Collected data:
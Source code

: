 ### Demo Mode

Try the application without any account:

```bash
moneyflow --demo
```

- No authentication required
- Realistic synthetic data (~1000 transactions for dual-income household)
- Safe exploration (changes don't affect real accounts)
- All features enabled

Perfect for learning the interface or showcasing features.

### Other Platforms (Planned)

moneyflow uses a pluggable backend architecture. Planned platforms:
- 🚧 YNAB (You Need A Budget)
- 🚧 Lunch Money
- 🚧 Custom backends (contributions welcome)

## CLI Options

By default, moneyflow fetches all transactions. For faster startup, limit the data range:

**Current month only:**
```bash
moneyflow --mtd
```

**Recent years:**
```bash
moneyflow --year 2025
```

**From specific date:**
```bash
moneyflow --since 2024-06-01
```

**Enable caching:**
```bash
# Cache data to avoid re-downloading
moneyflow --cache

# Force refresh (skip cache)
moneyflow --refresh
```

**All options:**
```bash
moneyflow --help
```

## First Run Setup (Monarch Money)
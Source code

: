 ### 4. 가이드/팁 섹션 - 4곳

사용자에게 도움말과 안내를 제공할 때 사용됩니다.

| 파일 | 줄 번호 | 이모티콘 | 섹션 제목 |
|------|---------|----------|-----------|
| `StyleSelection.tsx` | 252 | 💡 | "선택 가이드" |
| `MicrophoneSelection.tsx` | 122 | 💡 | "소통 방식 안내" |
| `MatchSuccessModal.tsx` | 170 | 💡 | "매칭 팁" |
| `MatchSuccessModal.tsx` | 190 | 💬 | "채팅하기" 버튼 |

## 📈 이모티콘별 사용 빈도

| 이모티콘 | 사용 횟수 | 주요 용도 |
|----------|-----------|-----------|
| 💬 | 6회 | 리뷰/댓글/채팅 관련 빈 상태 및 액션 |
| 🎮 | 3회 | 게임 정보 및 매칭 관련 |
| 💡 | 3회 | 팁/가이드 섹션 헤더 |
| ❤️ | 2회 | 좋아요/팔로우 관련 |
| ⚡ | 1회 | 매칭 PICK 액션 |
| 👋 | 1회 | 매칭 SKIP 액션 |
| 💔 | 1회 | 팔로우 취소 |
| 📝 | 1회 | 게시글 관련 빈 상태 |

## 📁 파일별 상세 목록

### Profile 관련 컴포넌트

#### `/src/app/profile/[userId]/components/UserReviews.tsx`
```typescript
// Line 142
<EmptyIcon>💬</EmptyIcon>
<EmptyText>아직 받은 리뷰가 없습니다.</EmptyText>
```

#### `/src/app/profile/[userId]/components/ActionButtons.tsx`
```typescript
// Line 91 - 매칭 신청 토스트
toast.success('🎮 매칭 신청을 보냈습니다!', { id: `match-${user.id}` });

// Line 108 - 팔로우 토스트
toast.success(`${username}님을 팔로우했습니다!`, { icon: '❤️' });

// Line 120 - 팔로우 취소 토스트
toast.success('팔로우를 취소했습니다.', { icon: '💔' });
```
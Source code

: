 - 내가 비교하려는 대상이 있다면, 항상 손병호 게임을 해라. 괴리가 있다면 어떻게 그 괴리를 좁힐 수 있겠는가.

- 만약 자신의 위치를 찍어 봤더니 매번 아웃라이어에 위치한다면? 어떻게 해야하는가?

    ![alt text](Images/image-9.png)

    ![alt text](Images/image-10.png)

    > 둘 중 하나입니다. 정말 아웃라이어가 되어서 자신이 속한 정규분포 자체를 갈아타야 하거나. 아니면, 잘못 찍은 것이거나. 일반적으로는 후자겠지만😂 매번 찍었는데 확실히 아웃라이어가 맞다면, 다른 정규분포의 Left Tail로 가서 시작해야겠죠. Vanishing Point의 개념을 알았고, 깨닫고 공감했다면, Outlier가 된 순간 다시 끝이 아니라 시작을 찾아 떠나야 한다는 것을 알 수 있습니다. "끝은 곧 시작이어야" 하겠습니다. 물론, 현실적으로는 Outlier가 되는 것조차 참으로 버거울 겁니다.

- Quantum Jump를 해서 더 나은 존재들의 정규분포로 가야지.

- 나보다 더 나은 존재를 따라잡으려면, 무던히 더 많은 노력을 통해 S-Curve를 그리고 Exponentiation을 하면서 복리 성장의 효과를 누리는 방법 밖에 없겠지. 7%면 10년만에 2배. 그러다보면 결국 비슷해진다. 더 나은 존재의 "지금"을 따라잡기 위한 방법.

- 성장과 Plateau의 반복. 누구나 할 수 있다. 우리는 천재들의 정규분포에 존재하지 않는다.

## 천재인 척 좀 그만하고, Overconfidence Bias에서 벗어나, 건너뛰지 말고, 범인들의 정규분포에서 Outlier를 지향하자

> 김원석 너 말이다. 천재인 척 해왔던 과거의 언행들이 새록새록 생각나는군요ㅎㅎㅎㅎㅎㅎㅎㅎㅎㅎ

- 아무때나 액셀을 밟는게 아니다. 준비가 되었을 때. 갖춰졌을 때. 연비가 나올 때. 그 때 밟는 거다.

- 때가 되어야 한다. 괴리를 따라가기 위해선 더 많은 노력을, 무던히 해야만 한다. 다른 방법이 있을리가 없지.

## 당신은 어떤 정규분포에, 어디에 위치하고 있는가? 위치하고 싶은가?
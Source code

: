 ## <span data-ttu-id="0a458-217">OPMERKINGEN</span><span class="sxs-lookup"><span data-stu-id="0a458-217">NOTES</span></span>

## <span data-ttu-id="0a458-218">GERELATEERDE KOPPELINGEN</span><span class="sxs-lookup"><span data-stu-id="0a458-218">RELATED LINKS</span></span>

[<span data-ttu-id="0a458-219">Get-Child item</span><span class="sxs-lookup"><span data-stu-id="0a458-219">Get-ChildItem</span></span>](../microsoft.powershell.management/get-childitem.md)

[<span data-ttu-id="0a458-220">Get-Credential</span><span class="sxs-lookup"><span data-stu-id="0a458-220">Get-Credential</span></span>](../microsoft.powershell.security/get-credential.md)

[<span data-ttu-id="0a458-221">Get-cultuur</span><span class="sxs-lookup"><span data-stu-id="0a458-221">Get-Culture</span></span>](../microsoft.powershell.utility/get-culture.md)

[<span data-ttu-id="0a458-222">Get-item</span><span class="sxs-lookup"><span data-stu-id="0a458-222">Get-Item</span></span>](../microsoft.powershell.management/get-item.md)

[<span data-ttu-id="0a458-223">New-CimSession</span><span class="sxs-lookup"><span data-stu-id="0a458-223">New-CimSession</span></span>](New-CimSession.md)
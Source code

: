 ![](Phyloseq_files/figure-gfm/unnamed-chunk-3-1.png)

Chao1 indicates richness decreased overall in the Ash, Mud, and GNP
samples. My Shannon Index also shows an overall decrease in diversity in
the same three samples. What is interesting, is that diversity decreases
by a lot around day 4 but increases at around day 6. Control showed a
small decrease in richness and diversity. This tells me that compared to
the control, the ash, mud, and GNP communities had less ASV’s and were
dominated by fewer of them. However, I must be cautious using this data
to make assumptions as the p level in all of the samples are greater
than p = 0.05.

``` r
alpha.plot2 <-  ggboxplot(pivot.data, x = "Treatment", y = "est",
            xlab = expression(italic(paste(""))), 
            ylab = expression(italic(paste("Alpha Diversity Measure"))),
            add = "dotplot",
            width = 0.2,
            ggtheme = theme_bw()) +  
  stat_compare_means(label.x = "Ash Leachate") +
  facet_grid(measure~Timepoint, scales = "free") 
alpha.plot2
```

■ The problem ■
Return each entry without altering a single word.

■ Your solution ■
Source code

: ### Demo Mode

Try the application without any account:

```bash
moneyflow --demo
```

- No authentication required
- Realistic synthetic data (~1000 transactions for dual-income household)
- Safe exploration (changes don't affect real accounts)
- All features enabled

Perfect for learning the interface or showcasing features.

### Other Platforms (Planned)

moneyflow uses a pluggable backend architecture. Planned platforms:
- 🚧 YNAB (You Need A Budget)
- 🚧 Lunch Money
- 🚧 Custom backends (contributions welcome)

## CLI Options

By default, moneyflow fetches all transactions. For faster startup, limit the data range:

**Current month only:**
```bash
moneyflow --mtd
```

**Recent years:**
```bash
moneyflow --year 2025
```

**From specific date:**
```bash
moneyflow --since 2024-06-01
```

**Enable caching:**
```bash
# Cache data to avoid re-downloading
moneyflow --cache

# Force refresh (skip cache)
moneyflow --refresh
```

**All options:**
```bash
moneyflow --help
```

## First Run Setup (Monarch Money)
Source code

: ### 4. 가이드/팁 섹션 - 4곳

사용자에게 도움말과 안내를 제공할 때 사용됩니다.

| 파일 | 줄 번호 | 이모티콘 | 섹션 제목 |
|------|---------|----------|-----------|
| `StyleSelection.tsx` | 252 | 💡 | "선택 가이드" |
| `MicrophoneSelection.tsx` | 122 | 💡 | "소통 방식 안내" |
| `MatchSuccessModal.tsx` | 170 | 💡 | "매칭 팁" |
| `MatchSuccessModal.tsx` | 190 | 💬 | "채팅하기" 버튼 |

## 📈 이모티콘별 사용 빈도

| 이모티콘 | 사용 횟수 | 주요 용도 |
|----------|-----------|-----------|
| 💬 | 6회 | 리뷰/댓글/채팅 관련 빈 상태 및 액션 |
| 🎮 | 3회 | 게임 정보 및 매칭 관련 |
| 💡 | 3회 | 팁/가이드 섹션 헤더 |
| ❤️ | 2회 | 좋아요/팔로우 관련 |
| ⚡ | 1회 | 매칭 PICK 액션 |
| 👋 | 1회 | 매칭 SKIP 액션 |
| 💔 | 1회 | 팔로우 취소 |
| 📝 | 1회 | 게시글 관련 빈 상태 |

## 📁 파일별 상세 목록

### Profile 관련 컴포넌트

#### `/src/app/profile/[userId]/components/UserReviews.tsx`
```typescript
// Line 142
<EmptyIcon>💬</EmptyIcon>
<EmptyText>아직 받은 리뷰가 없습니다.</EmptyText>
```

#### `/src/app/profile/[userId]/components/ActionButtons.tsx`
```typescript
// Line 91 - 매칭 신청 토스트
toast.success('🎮 매칭 신청을 보냈습니다!', { id: `match-${user.id}` });

// Line 108 - 팔로우 토스트
toast.success(`${username}님을 팔로우했습니다!`, { icon: '❤️' });

// Line 120 - 팔로우 취소 토스트
toast.success('팔로우를 취소했습니다.', { icon: '💔' });
```
Source code

: - 내가 비교하려는 대상이 있다면, 항상 손병호 게임을 해라. 괴리가 있다면 어떻게 그 괴리를 좁힐 수 있겠는가.

- 만약 자신의 위치를 찍어 봤더니 매번 아웃라이어에 위치한다면? 어떻게 해야하는가?

    ![alt text](Images/image-9.png)

    ![alt text](Images/image-10.png)

    > 둘 중 하나입니다. 정말 아웃라이어가 되어서 자신이 속한 정규분포 자체를 갈아타야 하거나. 아니면, 잘못 찍은 것이거나. 일반적으로는 후자겠지만😂 매번 찍었는데 확실히 아웃라이어가 맞다면, 다른 정규분포의 Left Tail로 가서 시작해야겠죠. Vanishing Point의 개념을 알았고, 깨닫고 공감했다면, Outlier가 된 순간 다시 끝이 아니라 시작을 찾아 떠나야 한다는 것을 알 수 있습니다. "끝은 곧 시작이어야" 하겠습니다. 물론, 현실적으로는 Outlier가 되는 것조차 참으로 버거울 겁니다.

- Quantum Jump를 해서 더 나은 존재들의 정규분포로 가야지.

- 나보다 더 나은 존재를 따라잡으려면, 무던히 더 많은 노력을 통해 S-Curve를 그리고 Exponentiation을 하면서 복리 성장의 효과를 누리는 방법 밖에 없겠지. 7%면 10년만에 2배. 그러다보면 결국 비슷해진다. 더 나은 존재의 "지금"을 따라잡기 위한 방법.

- 성장과 Plateau의 반복. 누구나 할 수 있다. 우리는 천재들의 정규분포에 존재하지 않는다.

## 천재인 척 좀 그만하고, Overconfidence Bias에서 벗어나, 건너뛰지 말고, 범인들의 정규분포에서 Outlier를 지향하자

> 김원석 너 말이다. 천재인 척 해왔던 과거의 언행들이 새록새록 생각나는군요ㅎㅎㅎㅎㅎㅎㅎㅎㅎㅎ

- 아무때나 액셀을 밟는게 아니다. 준비가 되었을 때. 갖춰졌을 때. 연비가 나올 때. 그 때 밟는 거다.

- 때가 되어야 한다. 괴리를 따라가기 위해선 더 많은 노력을, 무던히 해야만 한다. 다른 방법이 있을리가 없지.

## 당신은 어떤 정규분포에, 어디에 위치하고 있는가? 위치하고 싶은가?
Source code

: ## <span data-ttu-id="0a458-217">OPMERKINGEN</span><span class="sxs-lookup"><span data-stu-id="0a458-217">NOTES</span></span>

## <span data-ttu-id="0a458-218">GERELATEERDE KOPPELINGEN</span><span class="sxs-lookup"><span data-stu-id="0a458-218">RELATED LINKS</span></span>

[<span data-ttu-id="0a458-219">Get-Child item</span><span class="sxs-lookup"><span data-stu-id="0a458-219">Get-ChildItem</span></span>](../microsoft.powershell.management/get-childitem.md)

[<span data-ttu-id="0a458-220">Get-Credential</span><span class="sxs-lookup"><span data-stu-id="0a458-220">Get-Credential</span></span>](../microsoft.powershell.security/get-credential.md)

[<span data-ttu-id="0a458-221">Get-cultuur</span><span class="sxs-lookup"><span data-stu-id="0a458-221">Get-Culture</span></span>](../microsoft.powershell.utility/get-culture.md)

[<span data-ttu-id="0a458-222">Get-item</span><span class="sxs-lookup"><span data-stu-id="0a458-222">Get-Item</span></span>](../microsoft.powershell.management/get-item.md)

[<span data-ttu-id="0a458-223">New-CimSession</span><span class="sxs-lookup"><span data-stu-id="0a458-223">New-CimSession</span></span>](New-CimSession.md)
Source code

: ![](Phyloseq_files/figure-gfm/unnamed-chunk-3-1.png)

Chao1 indicates richness decreased overall in the Ash, Mud, and GNP
samples. My Shannon Index also shows an overall decrease in diversity in
the same three samples. What is interesting, is that diversity decreases
by a lot around day 4 but increases at around day 6. Control showed a
small decrease in richness and diversity. This tells me that compared to
the control, the ash, mud, and GNP communities had less ASV’s and were
dominated by fewer of them. However, I must be cautious using this data
to make assumptions as the p level in all of the samples are greater
than p = 0.05.

``` r
alpha.plot2 <-  ggboxplot(pivot.data, x = "Treatment", y = "est",
            xlab = expression(italic(paste(""))), 
            ylab = expression(italic(paste("Alpha Diversity Measure"))),
            add = "dotplot",
            width = 0.2,
            ggtheme = theme_bw()) +  
  stat_compare_means(label.x = "Ash Leachate") +
  facet_grid(measure~Timepoint, scales = "free") 
alpha.plot2
```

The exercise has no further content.